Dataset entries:

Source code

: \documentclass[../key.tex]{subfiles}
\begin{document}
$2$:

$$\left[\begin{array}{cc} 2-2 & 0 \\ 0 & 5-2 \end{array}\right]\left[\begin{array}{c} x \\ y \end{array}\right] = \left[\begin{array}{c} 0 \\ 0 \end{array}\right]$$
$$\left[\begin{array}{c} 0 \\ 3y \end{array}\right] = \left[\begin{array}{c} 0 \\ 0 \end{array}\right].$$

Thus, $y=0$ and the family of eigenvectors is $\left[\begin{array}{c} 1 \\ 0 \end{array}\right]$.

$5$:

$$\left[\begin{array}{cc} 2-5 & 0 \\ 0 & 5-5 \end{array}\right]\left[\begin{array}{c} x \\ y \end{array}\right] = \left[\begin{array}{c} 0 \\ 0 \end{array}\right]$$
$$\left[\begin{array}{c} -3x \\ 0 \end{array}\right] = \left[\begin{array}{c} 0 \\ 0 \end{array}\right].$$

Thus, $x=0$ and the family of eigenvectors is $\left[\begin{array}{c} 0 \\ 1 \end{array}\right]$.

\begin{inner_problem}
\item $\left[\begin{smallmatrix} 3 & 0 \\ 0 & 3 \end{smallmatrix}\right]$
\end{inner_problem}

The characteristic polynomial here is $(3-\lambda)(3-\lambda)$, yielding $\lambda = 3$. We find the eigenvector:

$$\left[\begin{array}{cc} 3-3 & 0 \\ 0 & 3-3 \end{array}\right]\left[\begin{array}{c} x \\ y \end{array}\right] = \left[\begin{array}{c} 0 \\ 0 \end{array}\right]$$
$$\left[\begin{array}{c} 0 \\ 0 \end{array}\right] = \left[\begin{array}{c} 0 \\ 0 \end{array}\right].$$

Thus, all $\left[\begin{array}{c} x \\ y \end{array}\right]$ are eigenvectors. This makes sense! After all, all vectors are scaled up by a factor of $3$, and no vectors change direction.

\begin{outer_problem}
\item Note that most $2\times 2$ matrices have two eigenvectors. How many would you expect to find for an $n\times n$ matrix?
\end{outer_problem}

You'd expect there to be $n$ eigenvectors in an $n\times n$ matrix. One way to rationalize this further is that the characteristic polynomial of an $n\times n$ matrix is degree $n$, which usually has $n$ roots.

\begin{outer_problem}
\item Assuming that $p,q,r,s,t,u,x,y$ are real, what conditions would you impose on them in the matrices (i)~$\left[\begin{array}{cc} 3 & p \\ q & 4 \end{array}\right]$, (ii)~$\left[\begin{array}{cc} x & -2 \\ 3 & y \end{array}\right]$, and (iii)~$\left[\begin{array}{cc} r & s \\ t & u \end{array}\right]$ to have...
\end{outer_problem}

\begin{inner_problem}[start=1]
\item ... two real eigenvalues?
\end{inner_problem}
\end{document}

* Problem details:
Start at the first line and transcribe the data exactly through the last.

* Output for this exercise:
Source code

: \documentclass[../key.tex]{subfiles}
\begin{document}
$2$:

$$\left[\begin{array}{cc} 2-2 & 0 \\ 0 & 5-2 \end{array}\right]\left[\begin{array}{c} x \\ y \end{array}\right] = \left[\begin{array}{c} 0 \\ 0 \end{array}\right]$$
$$\left[\begin{array}{c} 0 \\ 3y \end{array}\right] = \left[\begin{array}{c} 0 \\ 0 \end{array}\right].$$

Thus, $y=0$ and the family of eigenvectors is $\left[\begin{array}{c} 1 \\ 0 \end{array}\right]$.

$5$:

$$\left[\begin{array}{cc} 2-5 & 0 \\ 0 & 5-5 \end{array}\right]\left[\begin{array}{c} x \\ y \end{array}\right] = \left[\begin{array}{c} 0 \\ 0 \end{array}\right]$$
$$\left[\begin{array}{c} -3x \\ 0 \end{array}\right] = \left[\begin{array}{c} 0 \\ 0 \end{array}\right].$$

Thus, $x=0$ and the family of eigenvectors is $\left[\begin{array}{c} 0 \\ 1 \end{array}\right]$.

\begin{inner_problem}
\item $\left[\begin{smallmatrix} 3 & 0 \\ 0 & 3 \end{smallmatrix}\right]$
\end{inner_problem}

The characteristic polynomial here is $(3-\lambda)(3-\lambda)$, yielding $\lambda = 3$. We find the eigenvector:

$$\left[\begin{array}{cc} 3-3 & 0 \\ 0 & 3-3 \end{array}\right]\left[\begin{array}{c} x \\ y \end{array}\right] = \left[\begin{array}{c} 0 \\ 0 \end{array}\right]$$
$$\left[\begin{array}{c} 0 \\ 0 \end{array}\right] = \left[\begin{array}{c} 0 \\ 0 \end{array}\right].$$

Thus, all $\left[\begin{array}{c} x \\ y \end{array}\right]$ are eigenvectors. This makes sense! After all, all vectors are scaled up by a factor of $3$, and no vectors change direction.

\begin{outer_problem}
\item Note that most $2\times 2$ matrices have two eigenvectors. How many would you expect to find for an $n\times n$ matrix?
\end{outer_problem}

You'd expect there to be $n$ eigenvectors in an $n\times n$ matrix. One way to rationalize this further is that the characteristic polynomial of an $n\times n$ matrix is degree $n$, which usually has $n$ roots.

\begin{outer_problem}
\item Assuming that $p,q,r,s,t,u,x,y$ are real, what conditions would you impose on them in the matrices (i)~$\left[\begin{array}{cc} 3 & p \\ q & 4 \end{array}\right]$, (ii)~$\left[\begin{array}{cc} x & -2 \\ 3 & y \end{array}\right]$, and (iii)~$\left[\begin{array}{cc} r & s \\ t & u \end{array}\right]$ to have...
\end{outer_problem}

\begin{inner_problem}[start=1]
\item ... two real eigenvalues?
\end{inner_problem}
\end{document}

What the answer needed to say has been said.